With regard to rents, landlords are still not commanding much, if any, pricing power across industrial and suburban office, though vacancy is tightening for large class A industrial space, which should bode well for rental increases down the road, we in fact did see some meaningful growth in our industrial product in the fourth quarter. As for the operating results of our portfolio, overall occupancy was 90.7% at December 31, relatively flat for the quarter, yet up 160 basis points from year-end 2010 occupancy of 89.1%. We were pleased to be able to maintain this occupancy level, because as I mentioned on our last call, we had a few large expirations in the fourth quarter, including an 800,000 square foot industrial lease in Atlanta, and actually expected a slight decrease in occupancy. Better-than-expected leasing partially offset these expirations, which combined with the strong occupancy levels of our acquisitions, helped us achieve our overall occupancy performance.

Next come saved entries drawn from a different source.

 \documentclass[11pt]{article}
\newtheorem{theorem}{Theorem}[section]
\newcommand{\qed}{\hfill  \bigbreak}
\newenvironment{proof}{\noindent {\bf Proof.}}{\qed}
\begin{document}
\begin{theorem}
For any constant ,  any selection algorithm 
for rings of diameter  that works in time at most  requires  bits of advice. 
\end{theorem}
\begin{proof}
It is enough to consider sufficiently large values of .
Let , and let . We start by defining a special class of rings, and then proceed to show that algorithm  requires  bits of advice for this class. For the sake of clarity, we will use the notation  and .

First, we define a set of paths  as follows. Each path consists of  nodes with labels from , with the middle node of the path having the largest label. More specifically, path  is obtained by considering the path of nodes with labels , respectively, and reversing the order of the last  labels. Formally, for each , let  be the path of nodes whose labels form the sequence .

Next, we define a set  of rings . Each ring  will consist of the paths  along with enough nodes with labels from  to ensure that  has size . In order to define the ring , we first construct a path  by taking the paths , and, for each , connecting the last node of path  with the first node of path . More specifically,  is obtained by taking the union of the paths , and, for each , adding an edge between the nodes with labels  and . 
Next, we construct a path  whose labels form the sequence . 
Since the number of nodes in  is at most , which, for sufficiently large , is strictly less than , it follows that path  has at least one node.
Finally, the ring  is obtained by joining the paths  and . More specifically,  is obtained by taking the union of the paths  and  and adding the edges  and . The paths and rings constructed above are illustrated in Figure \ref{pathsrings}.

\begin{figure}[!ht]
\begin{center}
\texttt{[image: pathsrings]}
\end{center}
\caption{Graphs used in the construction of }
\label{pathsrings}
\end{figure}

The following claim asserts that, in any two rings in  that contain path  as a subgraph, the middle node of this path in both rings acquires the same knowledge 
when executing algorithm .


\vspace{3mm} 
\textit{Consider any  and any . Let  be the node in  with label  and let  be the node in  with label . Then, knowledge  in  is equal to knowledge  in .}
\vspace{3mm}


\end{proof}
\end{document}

Additionally, over the past two years, we’ve improved in-service occupancy 327 basis points from 87.4% to 90.7%. We signed over 24.5 million square feet of leases in 2011, including 5.1 million square feet during the fourth quarter. We also achieved a lease renewal rate of 78.5% for the fourth quarter. Our team did an excellent job in keeping existing tenants, and closing on new leases. Same property NOI for the 3 and 12 months ended December 31 was positive 4.7% and positive 3.2% respectively. Compared to original expectations, same-store results were roughly 200 basis points ahead of our optimistic expectations, primarily due to better than anticipated occupancy gains and our disposition of less productive assets.

Now, let me touch on some of the key results with each product type for the quarter. Our leasing activity was good in our industrial portfolio, as we signed over 3.9 million square feet of leases, and I am pleased to report that our industrial portfolio remained nearly 92% leased at year-end. Specifically, our Dallas industrial group completed 1.7 million square feet of leases during the quarter and 3.6 million square feet for the year, improving occupancy by over 700 basis points since the end of 2010. Our Indianapolis industrial team completed 2.8 million square feet of leasing for the year including 900,000 square feet in the fourth quarter.

Despite the challenging office sector fundamentals I previously mentioned, our team performed well in 2011, executing 5.3 million square feet of leases for the year, and over 1 million square feet in the fourth quarter, holding occupancy at 85.6% from year-end 2010.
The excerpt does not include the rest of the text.